Allowed to visit Hortense in the morning while she was still in bed, Mathilde found her “pleasant and smiling, taking me into her confidence about her daily affairs here while showing an interest in my future, even as she attempted to better understand me personally.” And Louis Napoléon, for once relaxing in this rare intimate family gathering, was clearly smitten with his pretty first cousin, even flirting with her. Putting her dark mourning dress aside, one afternoon she appeared in an embarrassingly low-cut gown, looking much older than her sixteen years. “It was a pleasure to look at her, she was so pretty,” an amused Valérie Masuyer remarked, noting that “the young prince could not take his eyes off her.”4 Uncle Jérôme soon had to return to Stuttgart with Mathilde, pleased that this first meeting between the young couple had gone off so well.

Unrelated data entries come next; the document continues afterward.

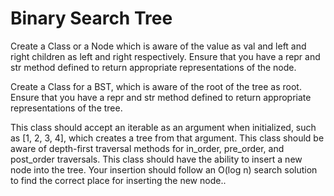 # Binary Search Tree

Create a Class or a Node which is aware of the value as val and left and right children as left and right respectively. Ensure that you have a repr and str method defined to return appropriate representations of the node.

Create a Class for a BST, which is aware of the root of the tree as root. Ensure that you have a repr and str method defined to return appropriate representations of the tree.

This class should accept an iterable as an argument when initialized, such as [1, 2, 3, 4], which creates a tree from that argument. This class should be aware of depth-first traversal methods for in_order, pre_order, and post_order traversals. This class should have the ability to insert a new node into the tree. Your insertion should follow an O(log n) search solution to find the correct place for inserting the new node.. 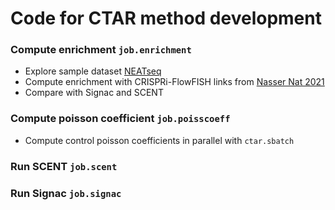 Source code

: # Code for CTAR method development
### Compute enrichment `job.enrichment`
- Explore sample dataset [NEATseq](https://www.ncbi.nlm.nih.gov/geo/query/acc.cgi?acc=GSE178707)
- Compute enrichment with CRISPRi-FlowFISH links from [Nasser Nat 2021](https://www.nature.com/articles/s41586-021-03446-x)
- Compare with Signac and SCENT
### Compute poisson coefficient `job.poisscoeff`
- Compute control poisson coefficients in parallel with `ctar.sbatch`
### Run SCENT `job.scent`
### Run Signac `job.signac`

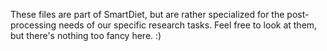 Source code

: These files are part of SmartDiet, but are rather specialized for the
post-processing needs of our specific research tasks. Feel free to 
look at them, but there's nothing too fancy here. :)
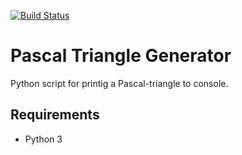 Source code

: [![Build Status](https://travis-ci.com/szenadam/pascal-triangle.svg?branch=master)](https://travis-ci.com/szenadam/pascal-triangle)

# Pascal Triangle Generator
 
Python script for printig a Pascal-triangle to console.

## Requirements

- Python 3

Mathilde was not the only prospect in sight, however, as Hortense and Valérie Masuyer considered the possibilities. The daughter of General Arrighi de Casanova, the Duke of Padua, was an attractive option, with a dowry of 600,000 francs in cash, but the title was new and the young lady a bit of a pudding so far as Louis Napoléon was concerned, and in any event his father also rejected that candidate, just as he did the young widowed Maria da Braganza, queen of Portugal. And although there were rumors of German and Russian princesses, Louis Napoléon for his part neither wished to bear the crown of, nor live in, a foreign country. It would be France or nothing, and he was fast losing patience with this matrimonial quest. “I do not want to run all over Europe selling myself to the highest bidder,” he complained to Hortense.5 On the other hand there were not that many crowned heads of state wishing to have one of those upstart “Bonapartes” as a son-in-law. Europe had enough problems as it was, without having to add to them.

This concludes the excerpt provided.